Exclude duplicate lines from two different files and generate new?

160 views Asked by At

I have few wordlist files which is based on word per line.

Now, i want to generate new file, that should be:

compared first and second file and putting words from second file, that are not found in first, putting them in third file.

File_1

word1

word2

word3

word4

word5

File_2

word1

word3

word5

word7

word9

I tried few things:

cat file.1 file.2 | sort -n | uniq -u | cat > file.3

But i get:

File_3

word2

word4

word7

word9

Also i tried:

cat file.1 file.2 | sort -n | uniq -d | cat > file.3

but again I get:

File_3

word1

word3

word5

I tried also with ECHO

echo $(cat file.{1,2} | sort -n | uniq -u) > file.3

But i get same words, and what is worst it prints all at one line.

The final File_3 should contain:

word7

word9

Beacause these words are not found in first file.
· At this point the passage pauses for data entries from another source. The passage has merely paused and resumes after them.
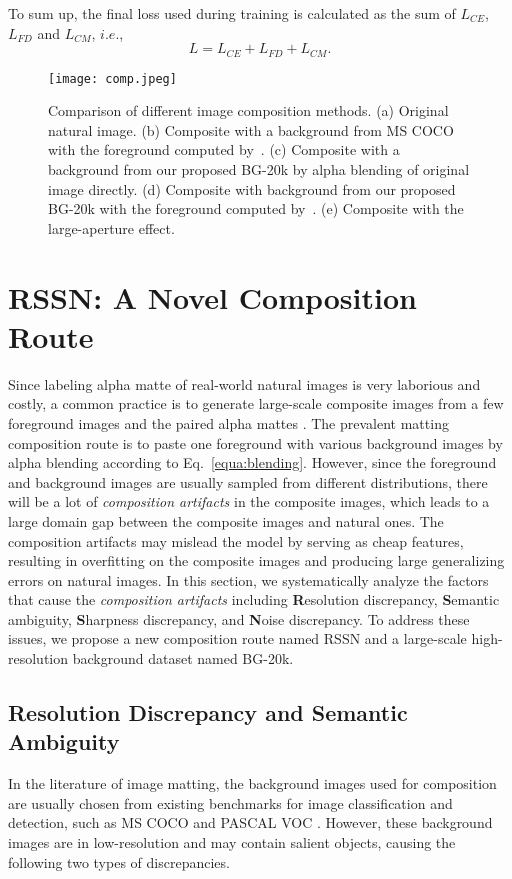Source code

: \documentclass[twocolumn]{svjour3}
\begin{document}
To sum up, the final loss used during training is calculated as the sum of $L_{CE}$, $L_{FD}$ and $L_{CM}$, $i.e.$,
\begin{equation}
L = L_{CE} + L_{FD} + L_{CM}.
\end{equation}


\begin{figure*}[!t]
    \centering
    \texttt{[image: comp.jpeg]}
     \caption{Comparison of different image composition methods. (a) Original natural image. (b) Composite with a background from MS COCO~\citep{lin2014microsoft} with the foreground computed by~\citep{levin2007closed}. (c) Composite with a background from our proposed BG-20k by alpha blending of original image directly. (d) Composite with background from our proposed BG-20k with the foreground computed by~\citep{levin2007closed}. (e) Composite with the large-aperture effect.}
    \label{fig:composite}
\end{figure*}


\section{RSSN: A Novel Composition Route}
 
Since labeling alpha matte of real-world natural images is very laborious and costly, a common practice is to generate large-scale composite images from a few foreground images and the paired alpha mattes \citep{xu2017deep}. The prevalent matting composition route is to paste one foreground with various background images by alpha blending according to Eq.~\eqref{equa:blending}. However, since the foreground and background images are usually sampled from different distributions, there will be a lot of \emph{composition artifacts} in the composite images, which leads to a large domain gap between the composite images and natural ones. The composition artifacts may mislead the model by serving as cheap features, resulting in overfitting on the composite images and producing large generalizing errors on natural images. In this section, we systematically analyze the factors that cause the \emph{composition artifacts} including \textbf{R}esolution discrepancy, \textbf{S}emantic ambiguity, \textbf{S}harpness discrepancy, and \textbf{N}oise discrepancy. To address these issues, we propose a new composition route named RSSN and a large-scale high-resolution background dataset named BG-20k.

 
\subsection{Resolution Discrepancy and Semantic Ambiguity}
\label{section: bg20k}
In the literature of image matting, the background images used for composition are usually chosen from existing benchmarks for image classification and detection, such as MS COCO \citep{lin2014microsoft} and PASCAL VOC \citep{everingham2010pascal}. However, these background images are in low-resolution and may contain salient objects, causing the following two types of discrepancies.
\end{document}
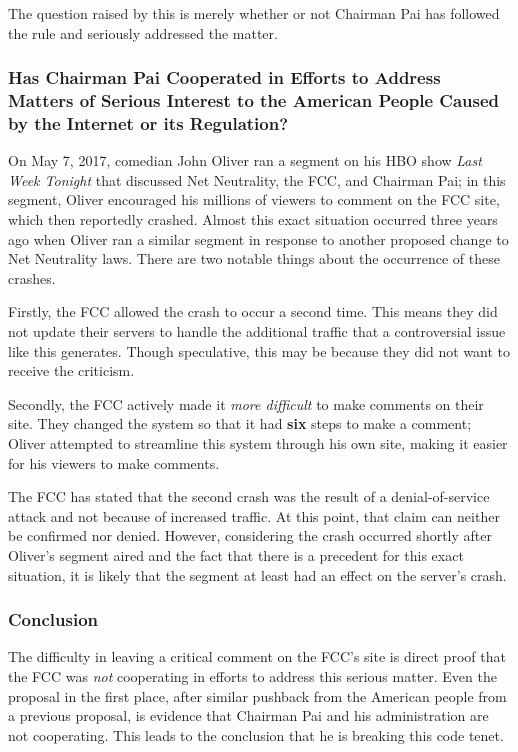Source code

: \documentclass[12pt]{article}
\begin{document}
\begin{multicols}{2}
  The question raised by this is merely whether or not Chairman Pai has followed the rule and seriously addressed the matter.
  
  \subsubsection{Has Chairman Pai Cooperated in Efforts to Address Matters of Serious Interest to the American People Caused by the Internet or its Regulation?}
  On May 7, 2017, comedian John Oliver ran a segment on his HBO show \textit{Last Week Tonight} that discussed Net Neutrality, the FCC, and Chairman Pai; in this segment, Oliver encouraged his millions of viewers to comment on the FCC site, which then reportedly crashed.\cite{oliver} Almost this exact situation occurred three years ago when Oliver ran a similar segment in response to another proposed change to Net Neutrality laws.\cite{oliver2} There are two notable things about the occurrence of these crashes.
  
  Firstly, the FCC allowed the crash to occur a second time. This means they did not update their servers to handle the additional traffic that a controversial issue like this generates. Though speculative, this may be because they did not want to receive the criticism.
  
  Secondly, the FCC actively made it \textit{more difficult} to make comments on their site. They changed the system so that it had \textbf{six} steps to make a comment; Oliver attempted to streamline this system through his own site, making it easier for his viewers to make comments.\cite{oliver2}
  
  The FCC has stated that the second crash was the result of a denial-of-service attack and not because of increased traffic.\cite{oliver, oliver2} At this point, that claim can neither be confirmed nor denied. However, considering the crash occurred shortly after Oliver's segment aired and the fact that there is a precedent for this exact situation, it is likely that the segment at least had an effect on the server's crash.
  
  \subsubsection{Conclusion}
  The difficulty in leaving a critical comment on the FCC's site is direct proof that the FCC was \textit{not} cooperating in efforts to address this serious matter. Even the proposal in the first place, after similar pushback from the American people from a previous proposal, is evidence that Chairman Pai and his administration are not cooperating. This leads to the conclusion that he is breaking this code tenet.
  

\end{multicols}
\end{document}
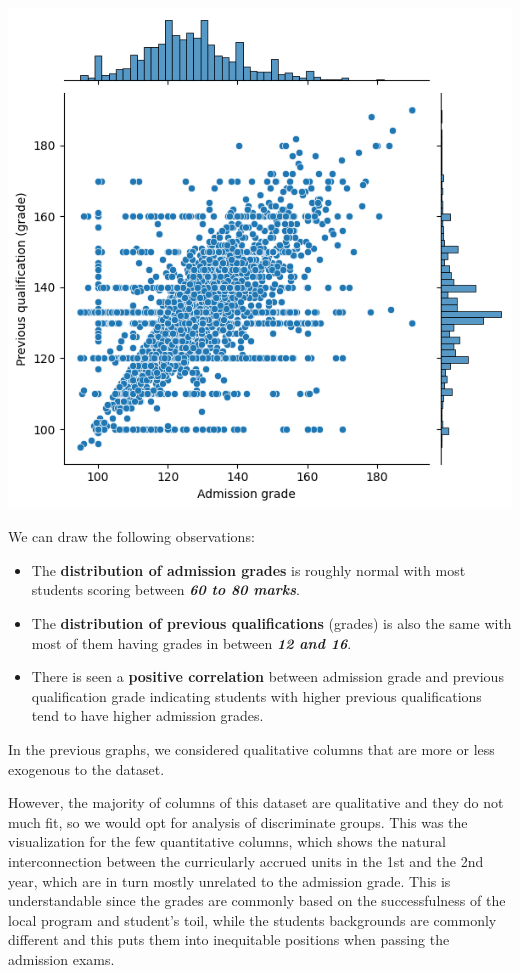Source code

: \documentclass[
  letterpaper,
  DIV=11,
  numbers=noendperiod]{scrartcl}
\begin{document}
\includegraphics{report_AzadhdhinNedalYunisAlFraijat_files/figure-pdf/cell-20-output-1.png}

We can draw the following observations:

\begin{itemize}
\item
  The \textbf{distribution of admission grades} is roughly normal with
  most students scoring between \textbf{\emph{60 to 80 marks}}.
\item
  The \textbf{distribution of previous qualifications} (grades) is also
  the same with most of them having grades in between \textbf{\emph{12
  and 16}}.
\item
  There is seen a \textbf{positive correlation} between admission grade
  and previous qualification grade indicating students with higher
  previous qualifications tend to have higher admission grades.
\end{itemize}

In the previous graphs, we considered qualitative columns that are more
or less exogenous to the dataset.

However, the majority of columns of this dataset are qualitative and
they do not much fit, so we would opt for analysis of discriminate
groups. This was the visualization for the few quantitative columns,
which shows the natural interconnection between the curricularly accrued
units in the 1st and the 2nd year, which are in turn mostly unrelated to
the admission grade. This is understandable since the grades are
commonly based on the successfulness of the local program and student's
toil, while the students backgrounds are commonly different and this
puts them into inequitable positions when passing the admission exams.
\end{document}
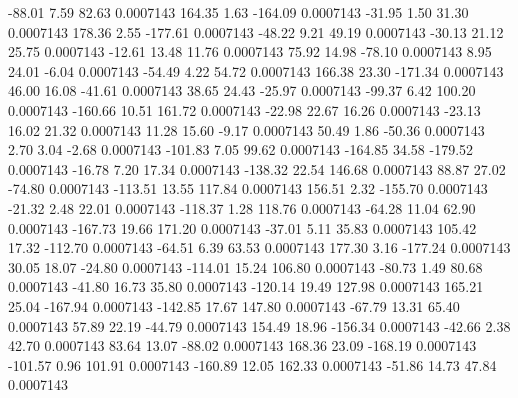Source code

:       -88.01        7.59       82.63     0.0007143
      164.35        1.63     -164.09     0.0007143
      -31.95        1.50       31.30     0.0007143
      178.36        2.55     -177.61     0.0007143
      -48.22        9.21       49.19     0.0007143
      -30.13       21.12       25.75     0.0007143
      -12.61       13.48       11.76     0.0007143
       75.92       14.98      -78.10     0.0007143
        8.95       24.01       -6.04     0.0007143
      -54.49        4.22       54.72     0.0007143
      166.38       23.30     -171.34     0.0007143
       46.00       16.08      -41.61     0.0007143
       38.65       24.43      -25.97     0.0007143
      -99.37        6.42      100.20     0.0007143
     -160.66       10.51      161.72     0.0007143
      -22.98       22.67       16.26     0.0007143
      -23.13       16.02       21.32     0.0007143
       11.28       15.60       -9.17     0.0007143
       50.49        1.86      -50.36     0.0007143
        2.70        3.04       -2.68     0.0007143
     -101.83        7.05       99.62     0.0007143
     -164.85       34.58     -179.52     0.0007143
      -16.78        7.20       17.34     0.0007143
     -138.32       22.54      146.68     0.0007143
       88.87       27.02      -74.80     0.0007143
     -113.51       13.55      117.84     0.0007143
      156.51        2.32     -155.70     0.0007143
      -21.32        2.48       22.01     0.0007143
     -118.37        1.28      118.76     0.0007143
      -64.28       11.04       62.90     0.0007143
     -167.73       19.66      171.20     0.0007143
      -37.01        5.11       35.83     0.0007143
      105.42       17.32     -112.70     0.0007143
      -64.51        6.39       63.53     0.0007143
      177.30        3.16     -177.24     0.0007143
       30.05       18.07      -24.80     0.0007143
     -114.01       15.24      106.80     0.0007143
      -80.73        1.49       80.68     0.0007143
      -41.80       16.73       35.80     0.0007143
     -120.14       19.49      127.98     0.0007143
      165.21       25.04     -167.94     0.0007143
     -142.85       17.67      147.80     0.0007143
      -67.79       13.31       65.40     0.0007143
       57.89       22.19      -44.79     0.0007143
      154.49       18.96     -156.34     0.0007143
      -42.66        2.38       42.70     0.0007143
       83.64       13.07      -88.02     0.0007143
      168.36       23.09     -168.19     0.0007143
     -101.57        0.96      101.91     0.0007143
     -160.89       12.05      162.33     0.0007143
      -51.86       14.73       47.84     0.0007143
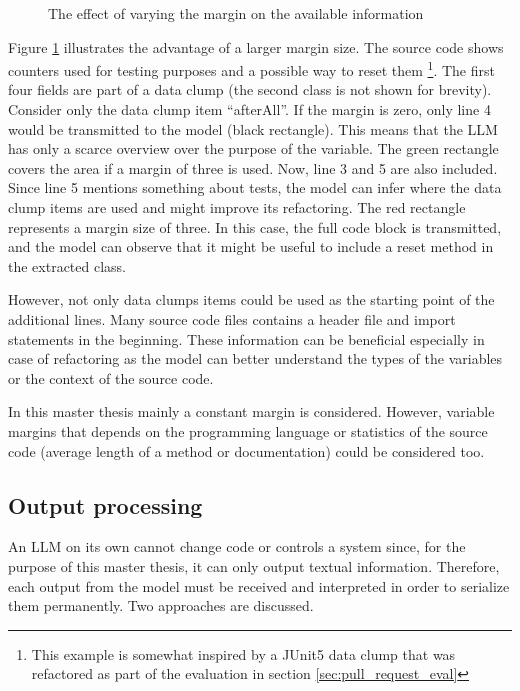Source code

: \begin{figure}
    \centering
    
    \caption{The effect of varying the margin on the available information}
    \label{fig:margin_effect}
\end{figure}

Figure \ref{fig:margin_effect} illustrates the advantage of a larger margin size. The source code shows counters used for testing purposes and a possible way to reset them \footnote{This example is somewhat inspired by a JUnit5 data clump that was refactored as part of the evaluation in section \ref{sec:pull_request_eval}}. The first four fields are part of a data clump (the second class is not shown for brevity). Consider only the data clump item \enquote{afterAll}. If the margin is zero, only line 4 would be transmitted to the model (black rectangle). This means that the \ac{LLM} has only a scarce overview over the purpose of the variable.
The green rectangle covers the area if a margin of three is used. Now, line 3 and 5 are also included. Since line 5 mentions something about tests, the model can infer where the data clump items are used and might improve its refactoring. The red rectangle represents a margin size of three. In this case, the full code block is transmitted, and the model can observe that it might be useful to include a reset method in the extracted class. 

However, not only data clumps items could be used as the starting point of the additional lines. Many source code files contains a header file and import statements in the beginning. These information can be beneficial especially in case of refactoring as the model can better understand the types of the variables or the context of the source code.

In this master thesis mainly a constant margin is considered. However, variable margins that depends on the programming language or statistics of the source code (average length of a method or documentation) could be considered too.







\subsection{Output processing}\label{sec:output_processing}
An \ac{LLM} on its own cannot change code or controls a system since, for the purpose of this master thesis, it  can only output textual information. Therefore, each output from the model must be received and interpreted  in order to serialize them permanently. Two approaches are discussed.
Any idea how to accomplish this?

4

There are 4 answers

3
scriptmonster On BEST ANSWER

If your file is not big you can basically cat first file twice:

cat file.1 file.1 file.2 | sort -n | uniq -u | cat > file.3

but this is expensive for big files.

or using grep you can achieve this (thanks to @tripleee):

grep -F -x -v -f file.1 file.2 > file.3
0
user000001 On

Maybe use awk:

$ awk 'NR==FNR{a[$0];next}!($0 in a)' file_1 file_2 > file_3
$ cat file_3
word7
word9
0
John Bartholomew On

You can use the comm program to do this:

comm -13 <(sort file_1) <(sort file_2)
0
tripleee On

Try this.

grep -F -x -v -f file.1 file.2 >file.3